Coach Mike Mead

Running on the Dark Side - October 2003

You’ve probably noticed in the past few weeks that there is less and less daylight during the early mornings and evenings, particularly if you are out running at these times. As the days grow shorter, you need to take some precautions if you run in the dark or you could shorten your own life.

I’ve been battling my runners here at Clayton State over the last few years about running when it’s dark, whether it is in the early morning or late at night. A few years back I purchased about a half dozen reflective vests for my runners to wear when it’s dark, but most have been resistant. They appear to fear the “fashion police” over our campus police who have issued them warnings in the past. I recently bought a few safety lights that have been more acceptable, but I don’t think solves the problem.

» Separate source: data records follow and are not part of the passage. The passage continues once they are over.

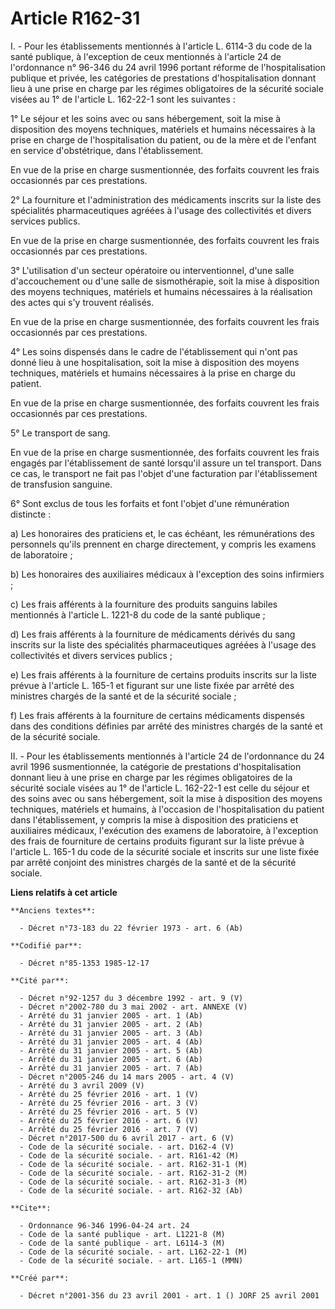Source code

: # Article R162-31

I. - Pour les établissements mentionnés à l'article L. 6114-3 du code de la santé publique, à l'exception de ceux mentionnés
à l'article 24 de l'ordonnance n° 96-346 du 24 avril 1996 portant réforme de l'hospitalisation publique et privée, les
catégories de prestations d'hospitalisation donnant lieu à une prise en charge par les régimes obligatoires de la sécurité
sociale visées au 1° de l'article L. 162-22-1 sont les suivantes :

1° Le séjour et les soins avec ou sans hébergement, soit la mise à disposition des moyens techniques, matériels et humains
nécessaires à la prise en charge de l'hospitalisation du patient, ou de la mère et de l'enfant en service d'obstétrique, dans
l'établissement.

En vue de la prise en charge susmentionnée, des forfaits couvrent les frais occasionnés par ces prestations.

2° La fourniture et l'administration des médicaments inscrits sur la liste des spécialités pharmaceutiques agréées à l'usage
des collectivités et divers services publics.

En vue de la prise en charge susmentionnée, des forfaits couvrent les frais occasionnés par ces prestations.

3° L'utilisation d'un secteur opératoire ou interventionnel, d'une salle d'accouchement ou d'une salle de sismothérapie, soit
la mise à disposition des moyens techniques, matériels et humains nécessaires à la réalisation des actes qui s'y trouvent
réalisés.

En vue de la prise en charge susmentionnée, des forfaits couvrent les frais occasionnés par ces prestations.

4° Les soins dispensés dans le cadre de l'établissement qui n'ont pas donné lieu à une hospitalisation, soit la mise à
disposition des moyens techniques, matériels et humains nécessaires à la prise en charge du patient.

En vue de la prise en charge susmentionnée, des forfaits couvrent les frais occasionnés par ces prestations.

5° Le transport de sang.

En vue de la prise en charge susmentionnée, des forfaits couvrent les frais engagés par l'établissement de santé lorsqu'il
assure un tel transport. Dans ce cas, le transport ne fait pas l'objet d'une facturation par l'établissement de transfusion
sanguine.

6° Sont exclus de tous les forfaits et font l'objet d'une rémunération distincte :

a) Les honoraires des praticiens et, le cas échéant, les rémunérations des personnels qu'ils prennent en charge directement,
y compris les examens de laboratoire ;

b) Les honoraires des auxiliaires médicaux à l'exception des soins infirmiers ;

c) Les frais afférents à la fourniture des produits sanguins labiles mentionnés à l'article L. 1221-8 du code de la santé
publique ;

d) Les frais afférents à la fourniture de médicaments dérivés du sang inscrits sur la liste des spécialités pharmaceutiques
agréées à l'usage des collectivités et divers services publics ;

e) Les frais afférents à la fourniture de certains produits inscrits sur la liste prévue à l'article L. 165-1 et figurant sur
une liste fixée par arrêté des ministres chargés de la santé et de la sécurité sociale ;

f) Les frais afférents à la fourniture de certains médicaments dispensés dans des conditions définies par arrêté des
ministres chargés de la santé et de la sécurité sociale.

II. - Pour les établissements mentionnés à l'article 24 de l'ordonnance du 24 avril 1996 susmentionnée, la catégorie de
prestations d'hospitalisation donnant lieu à une prise en charge par les régimes obligatoires de la sécurité sociale visées
au 1° de l'article L. 162-22-1 est celle du séjour et des soins avec ou sans hébergement, soit la mise à disposition des
moyens techniques, matériels et humains, à l'occasion de l'hospitalisation du patient dans l'établissement, y compris la mise
à disposition des praticiens et auxiliaires médicaux, l'exécution des examens de laboratoire, à l'exception des frais de
fourniture de certains produits figurant sur la liste prévue à l'article L. 165-1 du code de la sécurité sociale et inscrits
sur une liste fixée par arrêté conjoint des ministres chargés de la santé et de la sécurité sociale.

**Liens relatifs à cet article**

	**Anciens textes**:

	  - Décret n°73-183 du 22 février 1973 - art. 6 (Ab)

	**Codifié par**:

	  - Décret n°85-1353 1985-12-17

	**Cité par**:

	  - Décret n°92-1257 du 3 décembre 1992 - art. 9 (V)
	  - Décret n°2002-780 du 3 mai 2002 - art. ANNEXE (V)
	  - Arrêté du 31 janvier 2005 - art. 1 (Ab)
	  - Arrêté du 31 janvier 2005 - art. 2 (Ab)
	  - Arrêté du 31 janvier 2005 - art. 3 (Ab)
	  - Arrêté du 31 janvier 2005 - art. 4 (Ab)
	  - Arrêté du 31 janvier 2005 - art. 5 (Ab)
	  - Arrêté du 31 janvier 2005 - art. 6 (Ab)
	  - Arrêté du 31 janvier 2005 - art. 7 (Ab)
	  - Décret n°2005-246 du 14 mars 2005 - art. 4 (V)
	  - Arrêté du 3 avril 2009 (V)
	  - Arrêté du 25 février 2016 - art. 1 (V)
	  - Arrêté du 25 février 2016 - art. 3 (V)
	  - Arrêté du 25 février 2016 - art. 5 (V)
	  - Arrêté du 25 février 2016 - art. 6 (V)
	  - Arrêté du 25 février 2016 - art. 7 (V)
	  - Décret n°2017-500 du 6 avril 2017 - art. 6 (V)
	  - Code de la sécurité sociale. - art. D162-4 (V)
	  - Code de la sécurité sociale. - art. R161-42 (M)
	  - Code de la sécurité sociale. - art. R162-31-1 (M)
	  - Code de la sécurité sociale. - art. R162-31-2 (M)
	  - Code de la sécurité sociale. - art. R162-31-3 (M)
	  - Code de la sécurité sociale. - art. R162-32 (Ab)

	**Cite**:

	  - Ordonnance 96-346 1996-04-24 art. 24
	  - Code de la santé publique - art. L1221-8 (M)
	  - Code de la santé publique - art. L6114-3 (M)
	  - Code de la sécurité sociale. - art. L162-22-1 (M)
	  - Code de la sécurité sociale. - art. L165-1 (MMN)

	**Créé par**:

	  - Décret n°2001-356 du 23 avril 2001 - art. 1 () JORF 25 avril 2001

The only advantage to night running is the somewhat cooler temperatures during the summer. As we approach fall and winter, daylight becomes a premium and it seems many of us end up running more and more on the dark side. Runners don’t realize how vulnerable they are running under the cover of darkness. The metro Atlanta area has not been a great place to be the last few years if you’re a pedestrian. We’ve seen the bad drivers out on the interstates and roadways. Why risk becoming a statistic?

I think back at the years when I use to run at 6:30 a.m. during the winter out in the country -- sometimes in knee-deep snow -- and think how stupid I was not wearing reflective material or some sort of light. I’ve known some runners who run in the dark dressed like Ninjas decked out in black. I think of some of the “near-misses” I have with autos over the years and most of those happened in daylight. A couple of weeks ago I was running with my Nike reflective vest and safety light in a quiet, residential neighborhood of Morrow, Ga. I approached a four-way stop under a well-lit streetlight and was nearly run over by a van!

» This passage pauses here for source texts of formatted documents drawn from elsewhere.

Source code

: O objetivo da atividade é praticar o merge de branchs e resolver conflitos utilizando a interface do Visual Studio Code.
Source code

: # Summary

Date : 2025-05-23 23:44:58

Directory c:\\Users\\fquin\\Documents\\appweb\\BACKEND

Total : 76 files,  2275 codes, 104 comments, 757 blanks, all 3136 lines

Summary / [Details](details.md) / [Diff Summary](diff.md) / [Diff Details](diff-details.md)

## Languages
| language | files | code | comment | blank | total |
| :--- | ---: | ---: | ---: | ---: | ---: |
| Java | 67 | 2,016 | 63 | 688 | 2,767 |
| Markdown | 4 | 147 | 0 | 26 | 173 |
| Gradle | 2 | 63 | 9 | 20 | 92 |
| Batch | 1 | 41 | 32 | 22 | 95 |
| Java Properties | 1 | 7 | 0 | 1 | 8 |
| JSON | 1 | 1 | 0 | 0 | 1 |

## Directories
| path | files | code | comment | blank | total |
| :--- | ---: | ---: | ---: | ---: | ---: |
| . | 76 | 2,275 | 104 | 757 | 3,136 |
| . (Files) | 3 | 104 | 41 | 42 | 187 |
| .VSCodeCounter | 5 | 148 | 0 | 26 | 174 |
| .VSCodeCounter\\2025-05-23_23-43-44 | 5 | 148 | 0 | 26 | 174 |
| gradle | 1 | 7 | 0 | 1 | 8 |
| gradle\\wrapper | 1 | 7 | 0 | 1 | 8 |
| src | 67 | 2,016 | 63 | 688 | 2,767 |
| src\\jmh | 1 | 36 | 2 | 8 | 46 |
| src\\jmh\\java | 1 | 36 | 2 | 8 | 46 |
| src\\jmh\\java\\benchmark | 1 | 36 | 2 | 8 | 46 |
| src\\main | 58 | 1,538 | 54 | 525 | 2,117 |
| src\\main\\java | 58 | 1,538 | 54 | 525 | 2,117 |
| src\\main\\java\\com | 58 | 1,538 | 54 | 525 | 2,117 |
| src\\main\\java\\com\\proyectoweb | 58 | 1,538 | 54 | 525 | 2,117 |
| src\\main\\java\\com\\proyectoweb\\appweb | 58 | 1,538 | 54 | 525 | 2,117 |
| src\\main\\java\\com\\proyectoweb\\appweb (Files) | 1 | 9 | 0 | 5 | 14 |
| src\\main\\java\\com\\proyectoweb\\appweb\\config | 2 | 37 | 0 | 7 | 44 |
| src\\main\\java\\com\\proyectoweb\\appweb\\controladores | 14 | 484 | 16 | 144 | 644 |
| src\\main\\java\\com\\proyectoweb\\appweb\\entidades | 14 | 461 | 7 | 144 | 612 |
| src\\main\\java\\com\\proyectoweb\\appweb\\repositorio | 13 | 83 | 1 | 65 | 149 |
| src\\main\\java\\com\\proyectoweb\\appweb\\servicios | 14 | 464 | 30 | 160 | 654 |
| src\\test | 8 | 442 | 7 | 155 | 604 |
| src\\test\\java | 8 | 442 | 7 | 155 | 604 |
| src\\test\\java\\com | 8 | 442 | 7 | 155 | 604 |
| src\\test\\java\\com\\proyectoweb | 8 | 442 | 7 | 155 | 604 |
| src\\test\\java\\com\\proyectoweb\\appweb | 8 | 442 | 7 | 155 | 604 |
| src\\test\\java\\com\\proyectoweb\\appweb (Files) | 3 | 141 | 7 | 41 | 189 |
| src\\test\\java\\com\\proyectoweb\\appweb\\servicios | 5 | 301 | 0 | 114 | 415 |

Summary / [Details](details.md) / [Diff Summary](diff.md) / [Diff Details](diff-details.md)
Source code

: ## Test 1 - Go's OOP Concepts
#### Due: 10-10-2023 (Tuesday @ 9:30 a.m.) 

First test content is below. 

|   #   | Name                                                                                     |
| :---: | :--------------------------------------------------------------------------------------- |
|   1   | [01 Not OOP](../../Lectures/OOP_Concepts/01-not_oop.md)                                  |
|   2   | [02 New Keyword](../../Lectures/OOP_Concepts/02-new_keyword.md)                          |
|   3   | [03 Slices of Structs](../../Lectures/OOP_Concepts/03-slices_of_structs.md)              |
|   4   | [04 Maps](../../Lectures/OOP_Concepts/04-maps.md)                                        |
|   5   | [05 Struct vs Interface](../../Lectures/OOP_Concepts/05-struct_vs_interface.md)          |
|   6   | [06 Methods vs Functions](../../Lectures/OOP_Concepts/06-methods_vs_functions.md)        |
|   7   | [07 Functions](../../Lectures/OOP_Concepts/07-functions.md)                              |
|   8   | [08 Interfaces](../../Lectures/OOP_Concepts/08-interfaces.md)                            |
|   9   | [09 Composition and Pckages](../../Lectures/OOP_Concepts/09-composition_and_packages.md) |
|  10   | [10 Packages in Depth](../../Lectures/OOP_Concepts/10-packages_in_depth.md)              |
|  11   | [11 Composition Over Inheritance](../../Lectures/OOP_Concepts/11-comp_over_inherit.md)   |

I think a lot of runners tend to be introverted. They tend to be low-key and don’t want to stand out in a crowd. But if you’re running in the dark, runners need to tap into their extroverted state and standout or become road kill!

Light-colored clothes don’t cut it either. I’ve almost run over pedestrians myself who were able to see me, but I was unable to see them in their white T-shirt along a darkened street. A coaching colleague of mine had two of his runners hit by a car two years ago. Evidently the driver was distracted by the breakfast he was eating while driving. How does a runner know if the approaching car’s driver can see them or is even paying attention?

I’m a big believer in reflective vests after seeing first-hand how effective they are in making you visible in the dark. Three summers ago I ran in the Hood-to-Coast Relays. We were all required to wear reflective vests and carry lights when it was dark. My first leg was run at about 11 p.m. at night out in the middle of the western Oregon countryside. Warming up before my first leg, it was pitch black. It was so dark, I ran past two runners who I didn’t see, only heard them as they passed. During that leg, I was running down a long stretch of country road – I guess it was in the country since it was dark and I couldn’t see much! Occasionally a car would approach from behind and miraculously the runners in front of me were easily illuminated by their vests. This allowed me to throw in surges to catch many of the folks in front of me.

Reflective vests work! So do other types of clothing with reflective properties. If you do not own a vest or reflective wear, you need to add it to your wardrobe if you plan to run when it’s dark. You should also wear a safety light that blinks or flashes and carry a flashlight. Recently one morning I was out running. An approaching car made it difficult to see. Just before it passed me, I stumbled over a tree branch that laid unseen in the darkness along side the road. Had I carried my flashlight that morning and had it on I probably would have spotted the branch. Worse yet, had the branch been bigger, I possibly could have stumbled into the path of the auto and became its new hood ornament.

One accessory that should be avoided, whether day or night, is headsets. I’ve observed many folks running with these and they’re leaving themselves vulnerable. The only safe place to run with headsets is on a track. Otherwise, you’re putting yourself in harms way wearing these. Either you will not hear the car that might run you over, or the creep who is about to attack you!

So please be smart and be seen when you run in the dark by wearing reflective material. Otherwise, you might bring new meaning to the phrase, “when things go bump in the night.” Life’s too short to become a human speed bump!